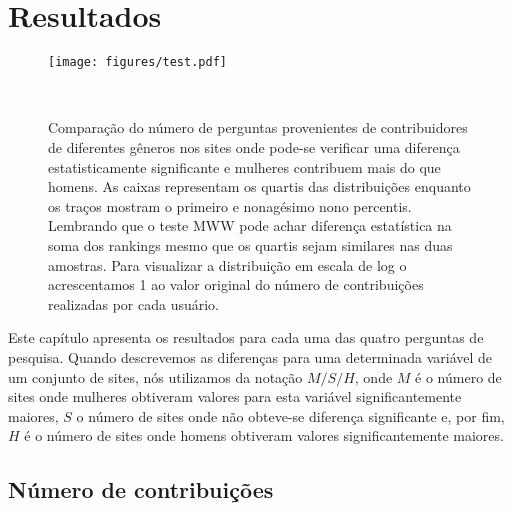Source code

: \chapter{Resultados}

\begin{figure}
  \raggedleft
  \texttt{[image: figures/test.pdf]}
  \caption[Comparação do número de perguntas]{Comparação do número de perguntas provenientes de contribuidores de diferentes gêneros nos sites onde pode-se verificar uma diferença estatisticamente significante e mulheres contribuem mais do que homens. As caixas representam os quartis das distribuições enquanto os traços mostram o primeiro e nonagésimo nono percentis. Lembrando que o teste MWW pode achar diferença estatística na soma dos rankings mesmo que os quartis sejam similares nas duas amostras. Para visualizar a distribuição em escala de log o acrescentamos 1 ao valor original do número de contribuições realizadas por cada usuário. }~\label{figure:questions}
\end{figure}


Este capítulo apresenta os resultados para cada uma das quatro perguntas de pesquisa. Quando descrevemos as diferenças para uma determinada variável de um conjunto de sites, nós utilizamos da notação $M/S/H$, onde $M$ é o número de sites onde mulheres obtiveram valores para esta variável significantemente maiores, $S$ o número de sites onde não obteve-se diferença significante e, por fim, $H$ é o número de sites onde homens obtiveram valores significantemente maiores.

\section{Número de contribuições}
***
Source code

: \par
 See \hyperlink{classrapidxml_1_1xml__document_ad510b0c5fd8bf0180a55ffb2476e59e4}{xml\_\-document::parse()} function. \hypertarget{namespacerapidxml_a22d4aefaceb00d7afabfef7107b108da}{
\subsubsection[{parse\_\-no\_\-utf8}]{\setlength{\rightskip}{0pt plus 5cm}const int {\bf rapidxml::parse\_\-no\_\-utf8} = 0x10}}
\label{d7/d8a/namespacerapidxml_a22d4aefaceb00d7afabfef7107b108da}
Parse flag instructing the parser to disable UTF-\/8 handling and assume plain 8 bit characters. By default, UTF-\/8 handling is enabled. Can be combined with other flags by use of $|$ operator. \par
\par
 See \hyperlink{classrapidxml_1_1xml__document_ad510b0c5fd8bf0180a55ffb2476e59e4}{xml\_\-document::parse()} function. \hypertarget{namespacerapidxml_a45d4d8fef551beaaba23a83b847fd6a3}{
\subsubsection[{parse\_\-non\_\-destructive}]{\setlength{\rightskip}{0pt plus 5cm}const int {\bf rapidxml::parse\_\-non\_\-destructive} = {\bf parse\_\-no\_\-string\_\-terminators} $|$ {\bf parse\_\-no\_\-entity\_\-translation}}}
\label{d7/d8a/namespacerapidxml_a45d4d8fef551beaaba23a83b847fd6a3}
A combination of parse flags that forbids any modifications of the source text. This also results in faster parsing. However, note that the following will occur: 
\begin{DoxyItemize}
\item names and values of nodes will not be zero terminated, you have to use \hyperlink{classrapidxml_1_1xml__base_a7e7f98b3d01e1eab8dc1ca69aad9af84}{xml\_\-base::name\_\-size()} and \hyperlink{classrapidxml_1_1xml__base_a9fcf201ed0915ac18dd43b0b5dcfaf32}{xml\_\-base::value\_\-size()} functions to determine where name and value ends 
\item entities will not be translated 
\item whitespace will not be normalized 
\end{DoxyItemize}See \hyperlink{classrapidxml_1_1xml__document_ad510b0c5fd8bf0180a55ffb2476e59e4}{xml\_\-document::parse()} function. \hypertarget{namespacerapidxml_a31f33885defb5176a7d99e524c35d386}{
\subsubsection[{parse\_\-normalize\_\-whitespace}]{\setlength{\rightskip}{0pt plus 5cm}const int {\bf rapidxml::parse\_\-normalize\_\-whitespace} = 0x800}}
***
> **YOUR ASSIGNMENT**
Count the lines in the records above that contain the word "const", and report only that number.

> **RESULT BELOW**
3